葡萄
家里的院子里有一棵葡萄。是路爷爷给爸爸的,我后来听爸爸说的。
葡萄到我记事长成型了。在院子炭池上面,爸爸用铁管和竹劈搭起了一个葡萄架,担在我家厨房和同哥家浴室上面。有时我在家里,同哥站在他家房顶,视线越过我家的葡萄架唤我。听到声音,我知道同哥从邻镇的中学回来了。
过年前,妈妈从集上买了两只公鸡。公鸡鸡冠鲜红,眼睛有神。爸爸在葡萄树下用小碗留出鸡血,烧开热水褪掉鸡毛。把开膛取出的鸡肠埋在葡萄树下。给它作肥料。
葡萄树春天发芽,长叶,开花。开过花结出小小的绿色的果。夏天,葡萄长大,变红,盛夏变紫。熟的差不多的时候,我在暑假假期。妈妈找来纸箱,爸爸把一串串紫红色的葡萄剪下,放进纸箱。开着摩托车,载着我和摩托车后架上的一箱葡萄,还有抱在我怀里的吊瓜,给二大爷家送去。过了磁窑镇,遇到一列火车,和我们并行,看到驾驶室里的火车司机,我高声地和他打招呼。

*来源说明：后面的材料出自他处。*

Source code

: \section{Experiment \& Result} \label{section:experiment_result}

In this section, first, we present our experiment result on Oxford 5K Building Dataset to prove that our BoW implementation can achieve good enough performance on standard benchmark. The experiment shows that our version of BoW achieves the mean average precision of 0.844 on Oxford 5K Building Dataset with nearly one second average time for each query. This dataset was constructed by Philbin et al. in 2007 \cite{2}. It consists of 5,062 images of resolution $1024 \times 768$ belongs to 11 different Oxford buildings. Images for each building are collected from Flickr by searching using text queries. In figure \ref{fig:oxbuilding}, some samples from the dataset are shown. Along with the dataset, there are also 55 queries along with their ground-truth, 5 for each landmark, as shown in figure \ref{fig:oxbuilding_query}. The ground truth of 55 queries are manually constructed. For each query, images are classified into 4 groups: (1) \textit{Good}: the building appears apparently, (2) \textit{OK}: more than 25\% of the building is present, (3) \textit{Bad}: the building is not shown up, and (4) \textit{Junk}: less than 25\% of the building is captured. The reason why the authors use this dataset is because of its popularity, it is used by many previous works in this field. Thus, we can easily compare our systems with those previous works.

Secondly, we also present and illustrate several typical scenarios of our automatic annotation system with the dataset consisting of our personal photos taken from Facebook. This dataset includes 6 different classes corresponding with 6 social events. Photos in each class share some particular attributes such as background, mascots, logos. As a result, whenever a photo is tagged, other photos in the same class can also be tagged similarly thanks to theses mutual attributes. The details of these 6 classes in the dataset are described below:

入秋,妈妈买了一筐苹果放在厨房。苹果筐是槐条做的。一只灰色的野兔不知怎么跑进了大院。爸爸逮到野兔带回家,放进槐条筐,用尼龙绳封住筐盖。放在葡萄树下。我放学回家,一半欣喜,一半难过。欣喜于遇到这样的趣事,为野兔而难过。我没有去看笼里的野兔。第二天起的很早,去看兔子怎么样了。发现槐条筐里没有了野兔。兔子顶开筐盖逃跑了。
石榴
我家的菜园里种的是石榴树,左右各种了一棵。石榴开花是鲜红色的。喇叭状的花朵。石榴树只有西边的一棵结果。结出的石榴很大。石榴挂在树上长时间不摘,熟透的石榴爆裂开口子。红宝石般的石榴籽,引来了小鸟、麻雀。叽喳叫起时,我在屋里才发现它们。
我透过窗户看到树枝上的麻雀。它们好像知道自己在做坏事,故意引逗还在偷吃的同伙儿。
摘下来的石榴,能清楚地看到小鸟儿的啄痕。啄破的石榴籽儿失了水分变干,不像完整的一样水灵。石榴是酸甜味的。妈妈掰下一些,搓出石榴汁,擦抹在手、脸上。掰开一小半儿给我。我小心地揭掉黄膜,搓下一撮儿到手心里,一把扣在嘴里。嚼出汁水,吐出石榴籽儿。妈妈说把籽儿嚼嚼,籽儿也能吃。爸爸连同石榴籽儿一块儿嚼碎咽下。后来爸爸发现他的牙齿开始一小块儿一小块儿地往下掉。吃石榴时便不敢再嚼石榴籽儿了。见妈妈吃石榴时,也特意嘱咐她。
椿树
椿树种在房子的后面,每年春天可以吃到新鲜的椿芽。
周末,我坐在房里写作业。四周静寂,窗外静静站立的椿树,像极了我的好友。静静、耐心地站立在那里,注视、陪伴着一颗年轻、对世界充满好奇的心灵。
过去了些天,房间成为我睡觉的屋子。把屋子收拾干净。我的木床上已添放了一床棉被。天气转凉,椿树静静地站立在窗外。我背靠棉被,坐在床上,椿树这时便陪着我发呆。困了,便伴我入眠。
冬天,屋里很冷。大部分时间我不在小屋里了。对它也少了关心。陪伴它的是前排胡同朱奶奶家里养的小花猫和圈养在椿树生长的夹胡道儿里的老母鸡。花猫窜上墙头,不动声色地走到我的窗前。椿树散落的树叶铺满了夹胡道儿。厚厚的落叶,成为老母鸡们的乐园,踩动干树叶发出“沙沙”的声响,不时的从喉咙发出几声“咯咯”的低鸣,低沉而满足。